631 ipp is internet printing protocol, either case, you don't need all those other ports open (except for x11, i don't use windows manager, so i'm not sure about this). anyways, if you're curious what those ports do, try the following:

lsof -i type:port
grep something /etc/services

hope this helps.

-w0rm3y

Thanks for the help everyone!

You probably don't need port 25 open, because unlike what Marijuana said, it isn't used for outgoing mail, it's used for *incoming* mail. Now unless you're using your machine as an incoming mail server for a domain, you don't need SMTP listening. *even* if you're using the machine as a relay.

I would say you can safely firewall all of those ports. However it's better practice just to firewall everything and then let in what you need.

Reading further down your post: if you are behind a router which does NAT (i.e. Most home routers and many others), the whole thing is academic anyway because attackers cannot address your machine, much less attack it. So if your machine has an IP in one of the reserved ranges (10.* , 192.168.* or 172.16.*-172.17.*), there is no possibility of an attacker connecting to it in a direct manner

The question u should ask yourself is: "Do I need any server application on my machine?".
If not make a simple rule to forbid any connection between port 1 to 1024.

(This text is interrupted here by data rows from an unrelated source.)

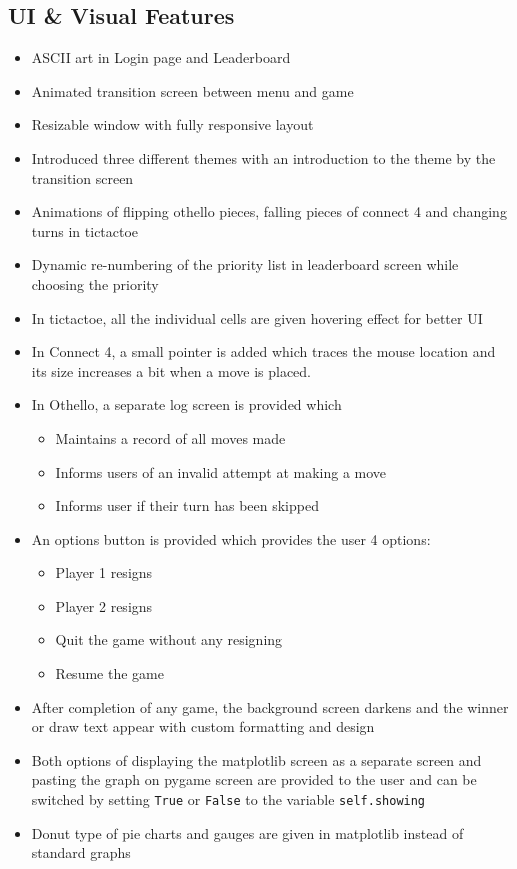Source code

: \documentclass[12pt, a4paper]{article}
\begin{document}
\subsection{UI \& Visual Features}
\begin{itemize}
    \item ASCII art in Login page and Leaderboard
    \item Animated transition screen between menu and game
    \item Resizable window with fully responsive layout
    \item Introduced three different themes with an introduction to the theme by the transition screen
    \item Animations of flipping othello pieces, falling pieces of connect 4 and changing turns in tictactoe
    \item Dynamic re-numbering of the priority list in leaderboard screen while choosing the priority
    \item In tictactoe, all the individual cells are given hovering effect for better UI
    \item In Connect 4, a small pointer is added which traces the mouse location and its size increases a bit when a move is placed.
    \item In Othello, a separate log screen is provided which \begin{itemize}
        \item Maintains a record of all moves made
        \item Informs users of an invalid attempt at making a move
        \item Informs user if their turn has been skipped
    \end{itemize}
    \item An options button is provided which provides the user 4 options: \begin{itemize}
        \item Player 1 resigns
        \item Player 2 resigns
        \item Quit the game without any resigning
        \item Resume the game
    \end{itemize}
    \item After completion of any game, the background screen darkens and the winner or draw text appear with custom formatting and design
    \item Both options of displaying the matplotlib screen as a separate screen and pasting the graph on pygame screen are provided to the user and can be switched by setting \texttt{True} or \texttt{False} to the variable \texttt{self.showing}
    \item{Donut type of pie charts and gauges are given in matplotlib instead of standard graphs}
\end{itemize}
\end{document}

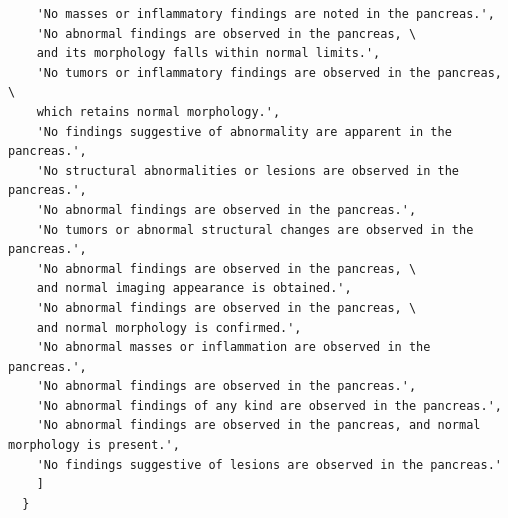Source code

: \documentclass[bioengineering,article,submit,pdftex,moreauthors]{Definitions/mdpi}
\begin{document}
\begin{verbatim}
    'No masses or inflammatory findings are noted in the pancreas.',
    'No abnormal findings are observed in the pancreas, \
    and its morphology falls within normal limits.',
    'No tumors or inflammatory findings are observed in the pancreas, \
    which retains normal morphology.',
    'No findings suggestive of abnormality are apparent in the pancreas.',
    'No structural abnormalities or lesions are observed in the pancreas.',
    'No abnormal findings are observed in the pancreas.',
    'No tumors or abnormal structural changes are observed in the pancreas.',
    'No abnormal findings are observed in the pancreas, \
    and normal imaging appearance is obtained.',
    'No abnormal findings are observed in the pancreas, \
    and normal morphology is confirmed.',
    'No abnormal masses or inflammation are observed in the pancreas.',
    'No abnormal findings are observed in the pancreas.',
    'No abnormal findings of any kind are observed in the pancreas.',
    'No abnormal findings are observed in the pancreas, and normal morphology is present.',
    'No findings suggestive of lesions are observed in the pancreas.'
    ]
  }
\end{verbatim}


\end{document}
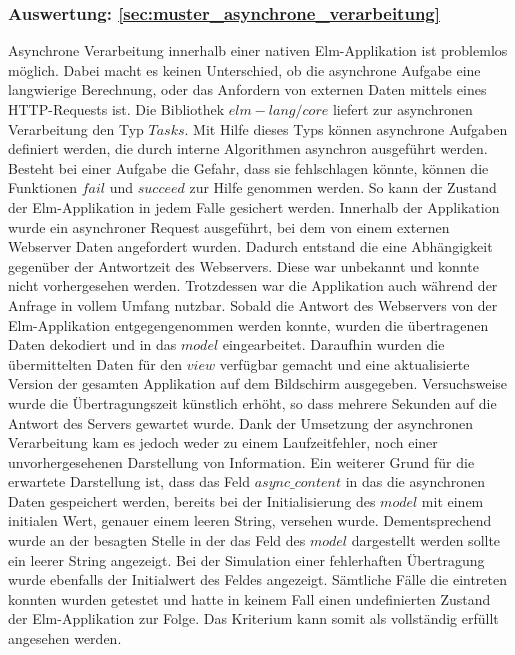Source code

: \subsubsection{Auswertung: \ref{sec:muster_asynchrone_verarbeitung} }
Asynchrone Verarbeitung innerhalb einer nativen Elm-Applikation ist problemlos möglich. Dabei macht es keinen Unterschied, ob die asynchrone Aufgabe eine langwierige Berechnung, oder das Anfordern von externen Daten mittels eines \ac{HTTP}-Requests ist. Die Bibliothek $elm-lang/core$ liefert zur asynchronen Verarbeitung den Typ $Tasks$. Mit Hilfe dieses Typs  können asynchrone Aufgaben definiert werden, die durch interne Algorithmen asynchron ausgeführt werden. Besteht bei einer Aufgabe die Gefahr, dass sie fehlschlagen könnte, können die Funktionen $fail$ und $succeed$ zur Hilfe genommen werden. So kann der Zustand der Elm-Applikation in jedem Falle gesichert werden. Innerhalb der Applikation wurde ein asynchroner Request ausgeführt, bei dem von einem externen Webserver Daten angefordert wurden. Dadurch entstand die eine Abhängigkeit gegenüber der Antwortzeit des Webservers. Diese war unbekannt und konnte nicht vorhergesehen werden. Trotzdessen war die Applikation auch während der Anfrage in vollem Umfang nutzbar. Sobald die Antwort des Webservers von der Elm-Applikation entgegengenommen werden konnte, wurden die übertragenen Daten dekodiert und in das $model$ eingearbeitet. Daraufhin wurden die übermittelten Daten für den $view$ verfügbar gemacht und eine aktualisierte Version der gesamten Applikation auf dem Bildschirm ausgegeben.
Versuchsweise wurde die Übertragungszeit künstlich erhöht, so dass mehrere Sekunden auf die Antwort des Servers gewartet wurde. Dank der Umsetzung der asynchronen Verarbeitung kam es jedoch weder zu einem Laufzeitfehler, noch einer unvorhergesehenen Darstellung von Information. Ein weiterer Grund für die erwartete Darstellung ist, dass das Feld $async\_content$ in das die asynchronen Daten gespeichert werden, bereits bei der Initialisierung des $model$ mit einem initialen Wert, genauer einem leeren String, versehen wurde. Dementsprechend wurde an der besagten Stelle in der das Feld des $model$ dargestellt werden sollte ein leerer String angezeigt. Bei der Simulation einer fehlerhaften Übertragung wurde ebenfalls der Initialwert des Feldes angezeigt. Sämtliche Fälle die eintreten konnten wurden getestet und hatte in keinem Fall einen undefinierten Zustand der Elm-Applikation zur Folge.
Das Kriterium kann somit als vollständig erfüllt angesehen werden.

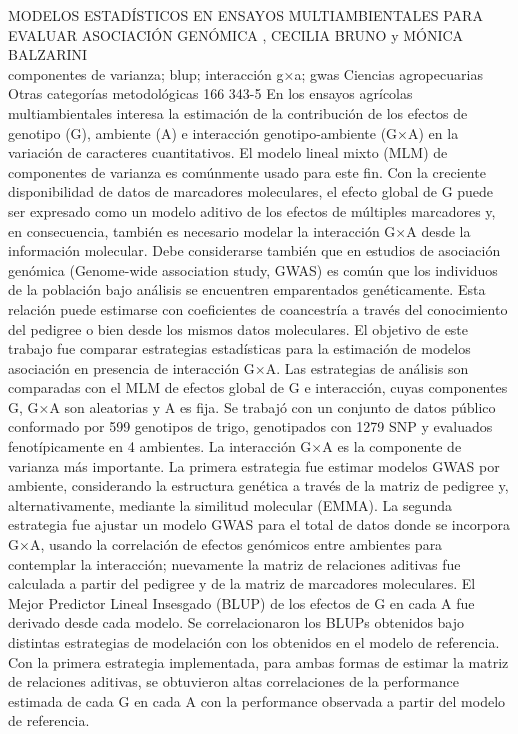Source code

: \A
{MODELOS ESTADÍSTICOS EN ENSAYOS MULTIAMBIENTALES  PARA EVALUAR ASOCIACIÓN GENÓMICA}
{, CECILIA BRUNO y MÓNICA BALZARINI}
{
\\}
{componentes de varianza; blup; interacción g×a; gwas} 
 {Ciencias agropecuarias} 
 {Otras categorías metodológicas} 
 {166} 
 {343-5}
{En los ensayos agrícolas multiambientales interesa la estimación de la contribución de los efectos de genotipo (G), ambiente (A) e interacción genotipo-ambiente (G×A) en la variación de caracteres cuantitativos. El modelo lineal mixto (MLM) de componentes de varianza es comúnmente usado para este fin. Con la creciente disponibilidad de datos de marcadores moleculares, el efecto global de G puede ser expresado como un modelo aditivo de los efectos de múltiples marcadores y, en consecuencia, también es necesario modelar la interacción G×A desde la información molecular. Debe considerarse también que en estudios de asociación genómica (Genome-wide association study, GWAS) es común que los individuos de la población bajo análisis se encuentren emparentados genéticamente. Esta relación puede estimarse con coeficientes de coancestría a través del conocimiento del pedigree o bien desde los mismos datos moleculares. El objetivo de este trabajo fue comparar estrategias estadísticas para la estimación de modelos asociación en presencia de interacción G×A. Las estrategias de análisis son comparadas con el MLM de efectos global de G e interacción, cuyas componentes G, G×A son aleatorias y A es fija. Se trabajó con un conjunto de datos público conformado por 599 genotipos de trigo, genotipados con 1279 SNP y evaluados fenotípicamente en 4 ambientes. La interacción G×A es la componente de varianza más importante. La primera estrategia fue estimar modelos GWAS por ambiente, considerando la estructura genética a través de la matriz de pedigree y, alternativamente, mediante la similitud molecular (EMMA). La segunda estrategia fue ajustar un modelo GWAS para el total de datos donde se incorpora G×A, usando la correlación de efectos genómicos entre ambientes para contemplar la interacción; nuevamente la matriz de relaciones aditivas fue calculada a partir del pedigree y de la matriz de marcadores moleculares. El Mejor Predictor Lineal Insesgado (BLUP) de los efectos de G en cada A fue derivado desde cada modelo. Se correlacionaron los BLUPs obtenidos bajo distintas estrategias de modelación con los obtenidos en el modelo de referencia. Con la primera estrategia implementada, para ambas formas de estimar la matriz de relaciones aditivas, se obtuvieron altas correlaciones de la performance estimada de cada G en cada A con la performance observada a partir del modelo de referencia.}
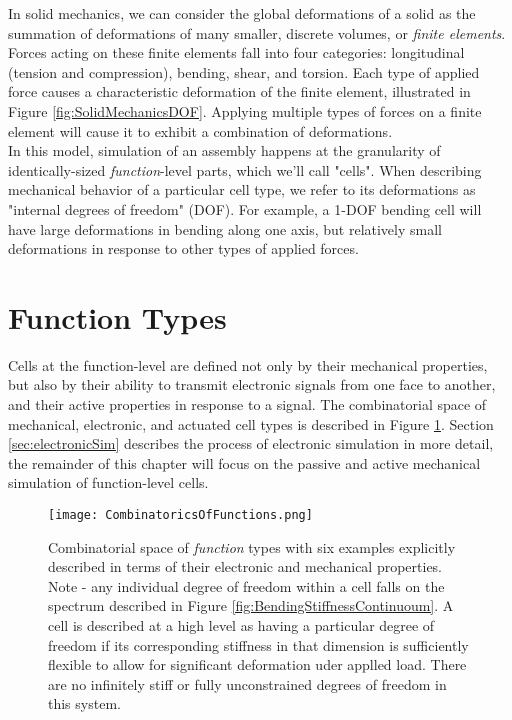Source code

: {In solid mechanics, we can consider the global deformations of a solid as the summation of deformations of many smaller, discrete volumes, or \textit{finite elements}.  Forces acting on these finite elements fall into four categories: longitudinal (tension and compression), bending, shear, and torsion.  Each type of applied force causes a characteristic deformation of the finite element, illustrated in Figure \ref{fig:SolidMechanicsDOF}.  Applying multiple types of forces on a finite element will cause it to exhibit a combination of deformations.\\

In this model, simulation of an assembly happens at the granularity of identically-sized \textit{function}-level parts, which we'll call "cells".  When describing mechanical behavior of a particular cell type, we refer to its deformations as "internal degrees of freedom" (DOF).  For example, a 1-DOF bending cell will have large deformations in bending along one axis, but relatively small deformations in response to other types of applied forces.\\

\section{Function Types}

Cells at the function-level are defined not only by their mechanical properties, but also by their ability to transmit electronic signals from one face to another, and their active properties in response to a signal. The combinatorial space of mechanical, electronic, and actuated cell types is described in Figure \ref{fig:CombinatoricsOfFunctions}.  Section \ref{sec:electronicSim} describes the process of electronic simulation in more detail, the remainder of this chapter will focus on the passive and active mechanical simulation of function-level cells.
\\

\begin{figure}
  \texttt{[image: CombinatoricsOfFunctions.png]}
  \caption{Combinatorial space of \textit{function} types with six examples explicitly described in terms of their electronic and mechanical properties.  Note - any individual degree of freedom within a cell falls on the spectrum described in Figure \ref{fig:BendingStiffnessContinuoum}.  A cell is described at a high level as having a particular degree of freedom if its corresponding stiffness in that dimension is sufficiently flexible to allow for significant deformation uder applled load.  There are no infinitely stiff or fully unconstrained degrees of freedom in this system.}
  \label{fig:CombinatoricsOfFunctions}
\end{figure}

}
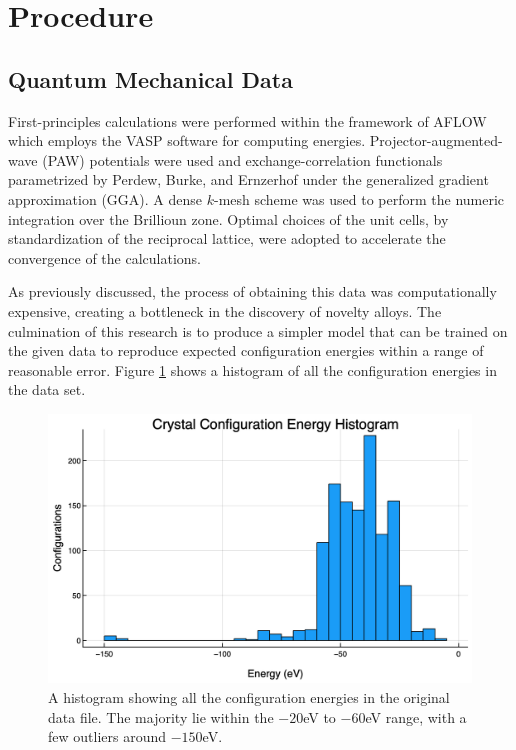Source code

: \section{Procedure} \label{Sect:procedure}
\subsection{Quantum Mechanical Data}\label{Sect:procedureData}
\par First-principles calculations were performed within the framework of AFLOW\cite{} which employs the VASP software for computing energies.\cite{} Projector-augmented-wave (PAW) potentials were used and exchange-correlation functionals parametrized by Perdew, Burke, and Ernzerhof under the generalized gradient approximation (GGA)\cite{}. A dense $k$-mesh scheme was used to perform the numeric integration over the Brillioun zone\cite{}. Optimal choices of the unit cells, by standardization of the reciprocal lattice, were adopted to accelerate the convergence of the calculations.
\par As previously discussed, the process of obtaining this data was computationally expensive, creating a bottleneck in the discovery of novelty alloys. The culmination of this research is to produce a simpler model that can be trained on the given data to reproduce expected configuration energies within a range of reasonable error. Figure \ref{histEnergy} shows a histogram of all the configuration energies in the data set.

\begin{figure}[h]
\includegraphics[scale = 0.3]{Figures/UnitCellEnergies}
\caption{A histogram showing all the configuration energies in the original data file. The majority lie within the $-20$eV to $-60$eV range, with a few outliers around $-150$eV.
\label{histEnergy}} 
\end{figure}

For other port visit the following site - it will give u any info you're looking for
http://www.chebucto.ns.ca/~rakerman/port-table.html

BTW §I'll advice you to use iptable which is the Netfilter upgrade of ipchain

As a sidenote,SMTP(25) is used for both incoming and/or outgoing.(RFC 2821) also
a firewall does not insure 'no possibilty' of someone connecting, thats whats called candy security. aka Hard crunchy shell, soft chewy inside. Follow good security practices and shut down un-neccessary services regardless.

-Maestr0

111/tcp open sunrpc

Hi


You better close this one :( it's remote procedure call service Crackers/Script Kiddies
probe for this open port all the time rpc services have many security issues. Attackers can register a bogus rpc service & instruct your portmapper to listen for his her commands requests. If he or she manipulates your portmapper to forward requests to avalible services on your Linux system the attackers trick them into thinking there coming from your machine if you need to run any RPC services you need to weigh the security considerations very carefully if you don't need any rpc services I'd advise you to disable them
all including Portmapper beware!


Doc

Wow! I'm glad that I posted this thread, because I probably would have just left my firewall the way it was. Thanks to everyone for the info!